Because animal sources are “complete” proteins and contain all the essential and non-essential amino acids, the body can easily access these building blocks to make cells. Just a 4-ounce piece of grass-fed sirloin (size of a deck of cards) provides nearly half the protein for the sedentary individual mentioned above. But remember moderation, since our bodies tend to utilize only 20-35 grams of protein per meal - the remainder will be used for energy, wasted, or even converted to fat! Here are a variety of foods with varying levels of protein:
4 ounces chicken, salmon, beef = 30 g
½ cup pumpkin seeds = 21 g
1 cup lentils = 18 g
1 cup of TNH vegan chili = 10 g
½ cup TNH hummus = 9 g
1 egg = 6 g
1 cup of asparagus = 4 g
Can vegans get enough protein?
Although many plant-based proteins may be “incomplete” without a few of the essential amino acids found in animal-based proteins, planning ahead and eating a combination of high-quality plant protein throughout the day ensures a variety of amino acids to meet your needs. Vegans can get enough protein in their diet by eating plant sources with good quality proteins like soybeans, lentils, legumes, nuts, and seeds.
Our vegan chili with pumpkin seeds or vegan hash with soy protein are good examples of complete proteins. Another vegan favorite is our smoothies with chia seeds and hemp hearts in combination with a nut milk. Hummus and crackers are also a great high protein snack!
Is soy protein safe to eat if I have a history of breast cancer?
Yes, soy proteins are safe to eat. These proteins, like edamame beans and tofu, contain the phytochemical isoflavone which weakly mimics the effect of the hormone estrogen. Once a concern, the American Cancer Society now advises that a moderate intake of soy foods may be beneficial, lowering the risk of breast and prostate cancer, as well as heart disease, type 2 diabetes, and osteoporosis.

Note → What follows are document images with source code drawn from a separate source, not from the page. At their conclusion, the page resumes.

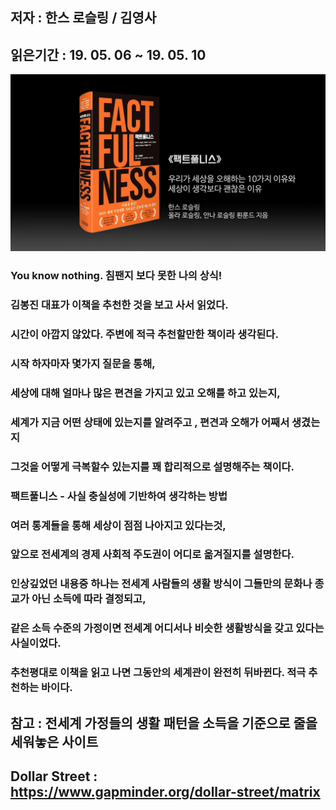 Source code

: ## 저자 : 한스 로슬링 / 김영사

## 읽은기간 : 19. 05. 06 ~ 19. 05. 10

![Smithsonian Image](../../public/images/books-images/factfulness.jpg)

### You know nothing. 침팬지 보다 못한 나의 상식!

### 김봉진 대표가 이책을 추천한 것을 보고 사서 읽었다.

### 시간이 아깝지 않았다. 주변에 적극 추천할만한 책이라 생각된다.

### 시작 하자마자 몇가지 질문을 통해,

### 세상에 대해 얼마나 많은 편견을 가지고 있고 오해를 하고 있는지,

### 세계가 지금 어떤 상태에 있는지를 알려주고 , 편견과 오해가 어째서 생겼는지

### 그것을 어떻게 극복할수 있는지를 꽤 합리적으로 설명해주는 책이다.


### 팩트풀니스 - 사실 충실성에 기반하여 생각하는 방법


### 여러 통계들을 통해 세상이 점점 나아지고 있다는것,

### 앞으로 전세계의 경제 사회적 주도권이 어디로 옮겨질지를 설명한다.


### 인상깊었던 내용중 하나는 전세계 사람들의 생활 방식이 그들만의 문화나 종교가 아닌 소득에 따라 결정되고,

### 같은 소득 수준의 가정이면 전세계 어디서나 비슷한 생활방식을 갖고 있다는 사실이었다.


### 추천평대로 이책을 읽고 나면 그동안의 세계관이 완전히 뒤바뀐다. 적극 추천하는 바이다.


## 참고 : 전세계 가정들의 생활 패턴을 소득을 기준으로 줄을 세워놓은 사이트

## Dollar Street : https://www.gapminder.org/dollar-street/matrix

Do you need to consume protein right after a vigorous workout to build muscle?
According to sports nutritionist Nancy Clark, “the easiest way to recover properly is to eat a balanced meal after you work out (not just a snack) within an hour or so after you exercise.” If you work out in the morning, eat breakfast afterwards. Examples may be an apple with peanut butter and yogurt, a hard-boiled egg with cheese toast, or one of our delicious smoothies in a travel mug for a quick recovery.
Weightlifters, continues Clark, do not need a large amounts of recovery protein; in fact, as mentioned above, the body only uses about 20 to 35 g protein at one time to build muscle.
What do you think of protein bars and protein powder?
Always try to eat whole foods first, but when that option is not available and you need a protein boost, protein bars and powder may be a good choice. Canyon Ranch Dietitian Stephanie Miezen recommends the RXBAR and Talty bar, both with cleaner ingredients that contain 12 grams of protein, less than 13 grams of sugar, and at least 3 grams of fiber. As far as protein powders, Epic Protein stands out because of their third-party labs which test for heavy metals and other contaminants that, believe or not, are found in nearly 1/3 of other protein powders.
When I am short on time after a workout, I love adding a tablespoon of Epic vanilla protein powder to our Green Goodness Smoothie for a healthy high-protein breakfast loaded with healthy fruits and veggies. Easy!